Limiti e prospettive future della terapia genica
La terapia genica ha compiuto significativi progressi negli ultimi anni, ma ci sono ancora diversi limiti e difficoltà da superare per renderla una pratica clinica sicura ed efficace su larga scala. I principali ostacoli attuali, spiega la dottoressa Mareschi, riguardano “la capacità di introdurre i geni terapeutici nelle cellule bersaglio in modo efficace e consistente, la difficoltà nel raggiungere e trattare alcuni tessuti o cellule bersagli, come quelle del sistema nervoso centrale, il fatto che l’uso di vettori virali può scatenare una risposta immunitaria, causando infiammazione o rigetto del trattamento, il fatto che alcuni vettori virali possono integrare il gene terapeutico nel genoma dell’ospite, con il rischio di interrompere geni essenziali o attivare oncogeni, portando a potenziali tumori, la difficoltà nel mantenere l’espressione del gene terapeutico a livelli ottimali, i costi e le complessità legati alla produzione su larga scala e la necessità di standardizzarla per garantire la qualità, la sicurezza e l’efficacia del prodotto terapeutico”. Ulteriore criticità riguardano “il fatto che alcuni vettori, come i plasmidi, tendono a non integrarsi nel genoma e quindi l’espressione del gene terapeutico può essere transitoria, richiedendo ripetute somministrazioni, il sistema immunitario del paziente può riconoscere il prodotto del gene terapeutico come estraneo e attaccarlo, l’importanza di evitare effetti non desiderati in altri geni o tessuti, introducendo il gene terapeutico solo nelle cellule bersaglio”. Non va dimenticato che “la terapia genica è soggetta a regolamentazioni rigorose per garantire la sicurezza e l’efficacia: per tale motivo i prodotti di terapia genica vengono definiti Prodotti di terapia avanzata e devono essere fabbricati in strutture specializzata con caratteristiche specifiche dette Cell Factory” e seguendo le linee guida delle Good Manufacturing Practice (GMP). Infine non vanno sottovalutate le questioni etiche legate alla modifica del genoma umano, soprattutto se tali modifiche possono essere ereditarie. Un argomento questo attualmente molto dibattuto.
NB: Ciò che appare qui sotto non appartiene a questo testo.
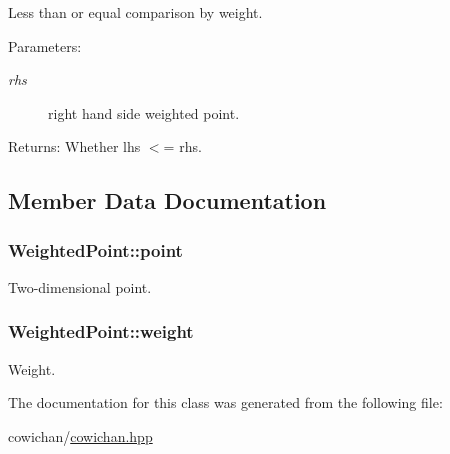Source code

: Less than or equal comparison by weight. \begin{Desc}
\item[Parameters:]
\begin{description}
\item[{\em rhs}]right hand side weighted point. \end{description}
\end{Desc}
\begin{Desc}
\item[Returns:]Whether lhs $<$= rhs. \end{Desc}


\subsection{Member Data Documentation}
\hypertarget{class_weighted_point_ab8d1b3ff0e79d5b479e5f61eee1be23}{
\subsubsection[{point}]{ {\bf WeightedPoint::point}}}
\label{class_weighted_point_ab8d1b3ff0e79d5b479e5f61eee1be23}


Two-dimensional point. \hypertarget{class_weighted_point_e41e421882ec4d21e70379120c2eab61}{
\subsubsection[{weight}]{ {\bf WeightedPoint::weight}}}
\label{class_weighted_point_e41e421882ec4d21e70379120c2eab61}


Weight. 

The documentation for this class was generated from the following file:\begin{CompactItemize}
\item 
cowichan/\hyperlink{cowichan_8hpp}{cowichan.hpp}\end{CompactItemize}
Per superare questi limiti la ricerca nella terapia genica si sta concentrando su diversi approcci innovativi. I principali, spiega la dottoressa Mareschi, sono “lo sviluppo di vettori virali e non virali più sicuri ed efficaci, come i virus adeno-associati (AAV) e le nanoparticelle lipidiche, l’utilizzo delle Tecniche di editing genetico (come CRISPR/Cas9) che permettono modifiche genetiche più precise e controllate, lo sviluppo di sistemi per regolare meglio l’espressione del gene terapeutico, garantendo che sia espresso solo quando e dove necessario, la ricerca di metodi per migliorare il targeting specifico delle cellule e dei tessuti bersaglio, i metodi per minimizzare la risposta immunitaria ai vettori e ai geni terapeutici, come l’uso di vettori meno immunogenici o l’immunosoppressione controllata, e l’ottimizzazione della produzione ovvero il miglioramento delle tecniche di produzione e purificazione dei vettori per ridurre i costi e aumentare l’accessibilità della terapia genica. In sintesi, la terapia genica ha un enorme potenziale, ma richiede ancora notevoli progressi tecnici e scientifici per superare le sfide attuali e diventare una terapia ampiamente utilizzata e sicura”.